LUNA SEA『30th Anniversary Tour -CROSS THE UNIVERSE- GRAND FINAL』ライブレポート@さいたまスーパーアリーナ 1月9日(日)

シンデレラ宣言『シンデレラ宣言!/朝顔シャングリラ/はにかみサンセット』

「必ず帰ってきます!」と充電期間から早期復帰をオーディエンスに約束。

先日降った雪がまだ残り、寒さも一層厳しくなってきた1月9日(日)、さいたまスーパーアリーナにて、LUNA SEA『30th Anniversary Tour-CROSS THE UNIVERSE-GRAND FINAL』が開催された。昨年12月23日にLUNA SEA公式サイトにて、RYUICHI(Vo)が現在開催中の全国ツアーのグランドファイナル、さいたまスーパーアリーナ公演及び1月31日、2月1日の大阪国際会議場メインホール公演(延期振替公演)の終了をもって、声帯に出来た静脈瘤(りゅう)を除去する手術を行うため、充電期間を設けることが発表されている。

当日は、充電期間に入る前のLUNA SEAのパフォーマンスを一目見ようと、沢山のオーディエンスがしっかりと感染対策のマスクをして集まっていた。本公演は新型コロナウィルス感染対策の為、途中換気のインターバルを設けた2部構成となっている。オーディエンスが手拍子をしながら開演を待つ中、照明が落ち、幻想的なSEが流れ始めると、ライトが激しくステージを照らす。メンバーが登場するとオーディエンスからは盛大な拍手があがる。RYUICHIが拳を突き挙げた瞬間、“LUCA”でライブがスタート。SUGIZO(Gt)はステージを端から端へと歩きながらオーディエンスに指を差してコンタクトをとると、INORAN(Gt)はジャンプしながらギターを演奏し、手を挙げ手拍子を煽るとオーディエンスはそれに手拍子で応える。そんなステージに釘付けになりつつ“Dejavu”へ。INORAN、J(Ba)がステージ前方へ出て来て楽器をかき鳴らすと、RYUICHIはSUGIZOと中央で向かい合いながら歌っていた。「さいたまスーパーアリーナ!お前たちの心の声を聞かせてくれ!」とRYUICHIの言葉に、両手を挙げ手拍子で応えるオーディエンス。

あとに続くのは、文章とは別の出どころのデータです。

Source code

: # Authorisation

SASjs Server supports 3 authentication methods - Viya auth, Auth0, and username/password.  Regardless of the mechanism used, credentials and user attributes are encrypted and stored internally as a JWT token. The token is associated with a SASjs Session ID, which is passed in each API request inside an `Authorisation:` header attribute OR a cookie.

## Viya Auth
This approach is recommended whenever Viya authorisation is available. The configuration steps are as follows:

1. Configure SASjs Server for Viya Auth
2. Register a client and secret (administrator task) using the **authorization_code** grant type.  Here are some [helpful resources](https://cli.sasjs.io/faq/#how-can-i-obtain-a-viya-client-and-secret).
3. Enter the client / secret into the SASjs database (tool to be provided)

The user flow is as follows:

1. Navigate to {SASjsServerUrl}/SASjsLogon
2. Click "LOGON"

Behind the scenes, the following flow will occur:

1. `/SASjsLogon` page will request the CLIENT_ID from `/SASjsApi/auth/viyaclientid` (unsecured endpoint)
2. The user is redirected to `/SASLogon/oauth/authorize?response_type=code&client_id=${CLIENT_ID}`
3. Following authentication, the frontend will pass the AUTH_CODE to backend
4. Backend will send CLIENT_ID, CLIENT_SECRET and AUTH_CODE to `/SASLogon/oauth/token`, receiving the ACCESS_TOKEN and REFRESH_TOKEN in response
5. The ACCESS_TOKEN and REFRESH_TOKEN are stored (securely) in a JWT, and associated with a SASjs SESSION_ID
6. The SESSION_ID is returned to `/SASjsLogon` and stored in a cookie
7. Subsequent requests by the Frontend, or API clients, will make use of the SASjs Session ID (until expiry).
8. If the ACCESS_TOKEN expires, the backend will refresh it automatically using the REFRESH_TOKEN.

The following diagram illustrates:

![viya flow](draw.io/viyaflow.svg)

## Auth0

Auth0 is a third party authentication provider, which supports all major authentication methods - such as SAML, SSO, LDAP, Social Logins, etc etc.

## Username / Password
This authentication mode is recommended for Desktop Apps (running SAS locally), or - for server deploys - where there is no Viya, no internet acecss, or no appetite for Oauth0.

「いよいよグランドファイナルの時間がやって来ました。こういう状況の中、たくさんの人が会場に来てくれました。その中でも勇気を持って今日は来ない選択をした方たちにも拍手を送りたい。WOWOWでテレビの前で観ている方も楽しんで下さい!」と話すRYUICHI。“Pulse”、“PHILIA”と畳み掛けると、“PHILIA”ではJのピアノ演奏も加わり、RYUICHIの歌声に酔いしれ、熱い歌声に惜しみない拍手を送るオーディエンス。「コロナという未知なる敵が現れて2年。音楽を止めないという信念でここまで来ました。今まで以上にライブをやるということがどれだけ奇跡か。この長いトンネルを我々は先頭で走り抜けるからね!」と、RYUICHIの言葉に続いて披露された“宇宙の詩〜Higher and Higher〜”では、SUGIZOの煌びやかなギターとRYUICHIの歌声で始まり、ブルーのレーザービームやミラーボールの演出でステージが光り輝く。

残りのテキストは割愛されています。